Cybersecurity in the Railroad Industry: Beyond Locking Doors, Toward Comprehensive Protection

September 14, 2023

Posted by Larry B. Jordan

Cybersecurity is top of mind in the railroad industry today ahead of new TSA regulations coming out this month. Security, both cyber and physical, has always been a critical aspect of the railroad. This is not a new issue – going back to the 19th century, Wells Fargo encountered significant security issues, with train robberies being the main concern. Today, these issues are more than just physical.

As an IoT provider, the focus on cyber security has been central to the Wi-Tronix business for nearly twenty years since being founded in 2004. The safety of customer data is a critical part of business, and creating standards focused on cybersecurity is helpful, but we must be cautious that the issues we address are outcome-focused and not burdensome. What specifically is the problem we’re trying to solve?

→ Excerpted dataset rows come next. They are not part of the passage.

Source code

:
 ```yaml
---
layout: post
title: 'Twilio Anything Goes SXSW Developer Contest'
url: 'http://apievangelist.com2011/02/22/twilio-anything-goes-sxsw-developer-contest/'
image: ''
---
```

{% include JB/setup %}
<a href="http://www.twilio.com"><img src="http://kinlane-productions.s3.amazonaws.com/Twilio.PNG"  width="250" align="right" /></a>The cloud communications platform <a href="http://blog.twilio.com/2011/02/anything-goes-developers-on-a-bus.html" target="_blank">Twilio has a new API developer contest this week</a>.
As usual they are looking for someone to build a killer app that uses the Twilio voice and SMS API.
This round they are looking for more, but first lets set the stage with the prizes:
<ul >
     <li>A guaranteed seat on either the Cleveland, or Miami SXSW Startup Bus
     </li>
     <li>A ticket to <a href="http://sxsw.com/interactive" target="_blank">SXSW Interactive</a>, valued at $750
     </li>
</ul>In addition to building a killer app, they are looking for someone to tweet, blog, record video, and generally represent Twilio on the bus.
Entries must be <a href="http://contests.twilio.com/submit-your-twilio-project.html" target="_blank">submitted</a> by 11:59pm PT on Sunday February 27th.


Digital infrastructure is critical to the nation’s economy, but are we pointing fingers in the right places?

If someone tried to break into your home, there would be police officers there to arrest them. From a cyber perspective, Wi-Tronix has someone trying to break in thousands of times a day. Yet rather than arresting the wrongdoers, the government is telling us that we should quadruple lock our doors. Why does the government let the criminals roam free in cyberspace?

To protect against physical security threats during the Old West era, Wells Fargo employed armed guards who traveled on express messengers to safeguard valuable items to ensure the safe passage of these shipments. Despite these efforts, train robberies highlighted the need for ongoing innovation in security strategies to safeguard valuable cargo during rail transport operations.

Innovations in security strategies were essential for Wells Fargo to adapt to the changing landscape of criminal activities. As technology advanced, Wells Fargo incorporated modern tools and equipment to enhance security for better reliability. But they also collaborated with law enforcement to improve security. This partnership facilitated the sharing of information, intelligence, and resources to both prevent and respond to security threats effectively. These measures not only protected the company’s valuable cargo but also contributed to the broader development of security practices in the transportation industry.

If cyber-attacks are something that happens to everyone, why isn’t the government doing something to avoid solely telling people to lock their doors? Just like the police would arrest someone breaking into my house, what’s different from the rail industry? This is no longer the wild-wild West, and even then, collaboration with law enforcement should be a basic protection the government should be providing. The government needs to take the initiative to stop the criminals that are causing cyberattacks. It’s not a sustainable model against cybersecurity threats; the government is not providing a basic, secure infrastructure.

The government has a role in cybersecurity issues, but it’s different from making regulations – we aren’t waiting for a regulation to make sure we’re cybersecure. I’d love to hear your thoughts on this topic.